ショーの後に行ったコンシューマサーベイで、パジェロⅡはジープマニアや防衛庁の関係者からは散々の評価であったが、一般の人たちからは大好評であったことから、それまでは防衛庁向けの車を兼ねるという二兎を追うような企画であったのが、一般ユーザー向けに割り切ることになった。1960年代に始まるレジャーブームを背景にして、レジャーや街乗りにも適した性格付けがここで固まった。

デザイン検討途中のパジェロⅡを50系ジープと比較

 

東京モーターショーに出展したパジェロⅡ

 

国内各地で行われたコンシューマサーベイ

―― 量産化へのデザイン作業

さて、先行プロジェクトは正式プロジェクトに変わり、大いに意気が高まるなかでデザインのリファインに入った。ヘッドランプは発展途上国への輸出も考慮して、洗練度よりも明快なイメージを出すため標準の丸2灯とし、フロントコーナーランプとの組み合わせで特徴のある顔付きに仕上げた。このデザインが後々の後継車にアイデンティティとして引き継がれて行ったのは、プロダクトのブランドを作って行く上で意味のある事だったと思う。ドアは後に開発する4ドアロングモデルと共通化する計画で、これでは2ドア車はデザインバランスが悪くなるのではないかと懸念していたが、背高のプロポーションのせいか、思いのほか違和感なくまとまった。

量産化に向けたデザイン検討

リア周りのレイアウトでは苦労をした。スペアタイヤがリヤランプとライセンスプレートの視認性の妨げになり、その上、輸出先各地の視認性法規はまちまちだったからだ。

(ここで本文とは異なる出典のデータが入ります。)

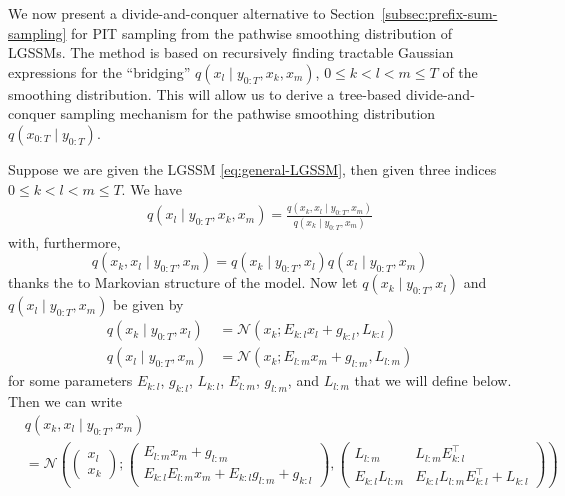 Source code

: We now present a divide-and-conquer alternative to Section~\ref{subsec:prefix-sum-sampling} for PIT sampling from the pathwise smoothing distribution of LGSSMs. The method is based on recursively finding tractable Gaussian expressions for the ``bridging'' $q(x_l \mid y_{0:T}, x_k, x_m)$, $0 \leq k < l < m \leq T$ of the smoothing distribution. This will allow us to derive a tree-based divide-and-conquer sampling mechanism for the pathwise smoothing distribution $q(x_{0:T} \mid y_{0:T})$.

Suppose we are given the LGSSM \eqref{eq:general-LGSSM}, then given three indices $0 \leq k < l < m \leq T$. We have
\begin{equation}
    \begin{split}
        q(x_l \mid y_{0:T}, x_k, x_m)
        = \frac{q(x_k, x_l \mid y_{0:T}, x_m)}
        {q(x_k \mid y_{0:T}, x_m)}
    \end{split}
\end{equation}
with, furthermore,
\begin{equation}
    q(x_k, x_l \mid y_{0:T}, x_m) = q(x_k \mid y_{0:T}, x_l) q(x_l \mid y_{0:T}, x_m)
\end{equation}
thanks the to Markovian structure of the model.
Now let $q(x_k \mid y_{0:T}, x_l)$ and $q(x_l \mid y_{0:T}, x_m)$ be given by
\begin{equation}
    \begin{split}
        q(x_k \mid y_{0:T}, x_l) &= \mathcal{N}(x_k; E_{k:l} x_l + g_{k:l}, L_{k:l})\\
        q(x_l \mid y_{0:T}, x_m) &= \mathcal{N}(x_k; E_{l:m} x_m + g_{l:m}, L_{l:m})
    \end{split}
\end{equation}
for some parameters $E_{k:l}$, $g_{k:l}$, $L_{k:l}$, $E_{l:m}$, $g_{l:m}$, and $L_{l:m}$ that we will define below. Then we can write
\begin{equation}
    \begin{split}
        &q(x_k, x_l \mid y_{0:T}, x_m)\\
        &= \mathcal{N}\left( \begin{pmatrix}
                                 x_l \\ x_k
        \end{pmatrix} ;
        \begin{pmatrix}
            E_{l:m} x_{m} + g_{l:m} \\
            E_{k:l} E_{l:m} x_{m} + E_{k:l} g_{l:m} + g_{k:l}
        \end{pmatrix},
        \begin{pmatrix}
            L_{l:m}         & L_{l:m} E_{k:l}^\top                   \\
            E_{k:l} L_{l:m} & E_{k:l} L_{l:m} E_{k:l}^\top + L_{k:l}
        \end{pmatrix} \right)
    \end{split}
\end{equation}
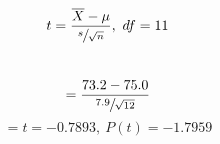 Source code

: \[ t=\frac{\overline{X}-\mu}{\sfrac{s}{\sqrt{n}}}, \ df=11 \]\\
    \[ =\frac{73.2-75.0}{\sfrac{7.9}{\sqrt{12}}} \]
    \[ =t=-0.7893, \ P(t)=-1.7959 \] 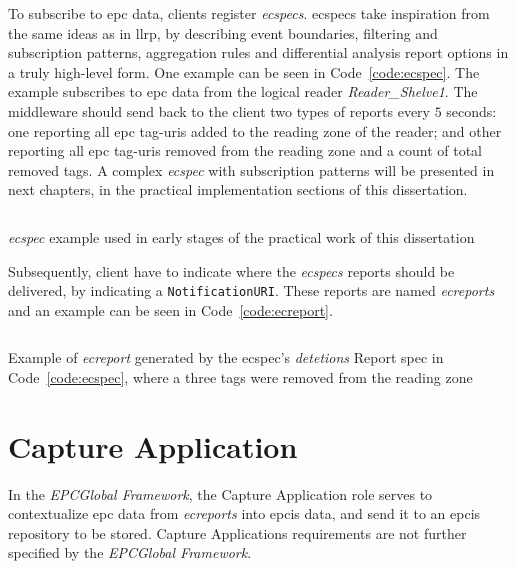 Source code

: To subscribe to \ac{epc} data, clients register \emph{\acp{ecspec}}. 
\acp{ecspec} take inspiration from the same ideas as in \ac{llrp}, by describing event boundaries, filtering and subscription patterns, aggregation rules and differential analysis report options in a truly high-level form.
One example can be seen in Code~\ref{code:ecspec}. The example subscribes to \ac{epc} data from the logical reader \textit{Reader\_Shelve1}. The middleware should send back to the client two types of reports every $5$ seconds: one reporting all \ac{epc} tag-\acp{uri} added to the reading zone of the reader; and other reporting all \ac{epc} tag-\acp{uri} removed from the reading zone and a count of total removed tags.
A complex \emph{\ac{ecspec}} with subscription patterns will be presented in next chapters, in the practical implementation sections of this dissertation.

\begin{listing}
    \inputminted[linenos, breaklines]{xml}{./code/sota/ECSpec.xml}
    \caption[\emph{\ac{ecspec}} example]{\emph{\ac{ecspec}} example used in early stages of the practical work of this dissertation}
    \label{code:ecspec}
\end{listing}

Subsequently, client have to indicate where the \emph{\acp{ecspec}} reports should be delivered, by indicating a \texttt{NotificationURI}.
These reports are named \emph{\acp{ecreport}} and an example can be seen in Code~\ref{code:ecreport}.

\begin{listing}
    \inputminted[linenos, breaklines]{xml}{./code/sota/EC_REPORT_deletions.xml}
    \caption[Example of \emph{\ac{ecreport}}]{Example of \emph{\ac{ecreport}} generated by the \ac{ecspec}'s \textit{detetions} Report \ac{spec} in Code~\ref{code:ecspec}, where a three tags were removed from the reading zone}
    \label{code:ecreport}
\end{listing}

\section{Capture Application}

In the \emph{EPCGlobal Framework}, the Capture Application role serves to contextualize \ac{epc} data from \emph{\acp{ecreport}} into \ac{epcis} data, and send it to an \ac{epcis} repository to be stored.
Capture Applications requirements are not further specified by the \emph{EPCGlobal Framework}.


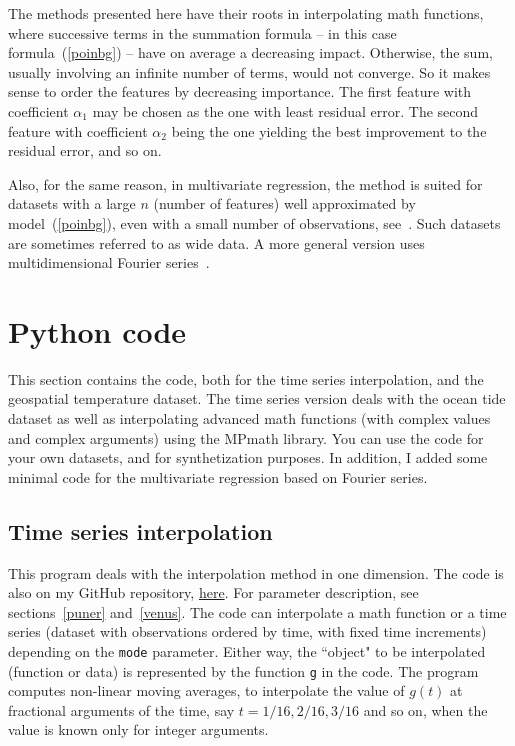 \documentclass[oneside,10pt]{book}
\begin{document}
The methods presented here have their roots in interpolating math functions, where successive terms in the summation formula -- in this case formula~(\ref{poinbg}) -- have on average a decreasing impact. Otherwise, the sum, usually involving an infinite number of terms, would not converge. So it makes sense to order the features by decreasing importance. The first feature with coefficient $\alpha_1$ may be chosen as the one with least residual error. The second feature with coefficient $\alpha_2$ being the one yielding the best improvement to the residual error, and so on.

Also, for the same reason, in multivariate regression, the method is suited for datasets with a large $n$ (number of features)  well approximated by model~(\ref{poinbg}), even with a small number of observations, see~\cite{four2}.
 Such datasets are sometimes referred to as \textcolor{index}{wide data}. A more general version uses \textcolor{index}{multidimensional Fourier series}~\cite{mfour10}.



\section{Python code}

This section contains the code, both for the time series interpolation, and the geospatial temperature dataset. The time series version
  deals with the ocean tide dataset as well as interpolating advanced math functions (with complex values and complex arguments) using the MPmath library. You can use the code for your own datasets, and for synthetization purposes. In addition, I added some minimal code for the multivariate regression based on Fourier series.

\subsection{Time series interpolation}\label{porewa}

This program deals with the interpolation method in one dimension. The code is also on my
GitHub repository, \href{https://github.com/VincentGranville/Statistical-Optimization/blob/main/interpol_fourier.py}{here}. For parameter description, see
 sections~\ref{puner} and~\ref{venus}.  The code can interpolate a math function or a time series (dataset with observations ordered by time, with fixed time increments) depending on
 the \texttt{mode} parameter. Either way, the ``object" to be interpolated (function or data) is represented by the function \texttt{g} in the code. The program computes
 non-linear moving averages,  to interpolate the value of $g(t)$ at fractional arguments of the time, say $t = 1/16, 2/16, 3/16$ and so on, when the value is known  only for integer arguments.
\end{document}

ショーカーではそこが未解決だったが、結局リアゲートに深い凹みを付けることを考え付き、解決できた。この時の検討にはスタジオエンジニアグループが作ってくれた各国法規の図解入り一覧表が大変に役立った。

横山主務は途中からコルディアの仕事との掛け持ちとなり、顔を合わす機会が少なくなった。それでも、効果的な指摘を受けデザインはまとまっていった。彼は常々、形の良し悪しはパッと見た一瞬で判断するものだと言っていた。自分で自分のデザインをジャッジする難しさは、デザイナーなら誰でも経験する事だが、頭を切り替えて素の感覚で形を見ることの大切さを教えて頂いたと思う。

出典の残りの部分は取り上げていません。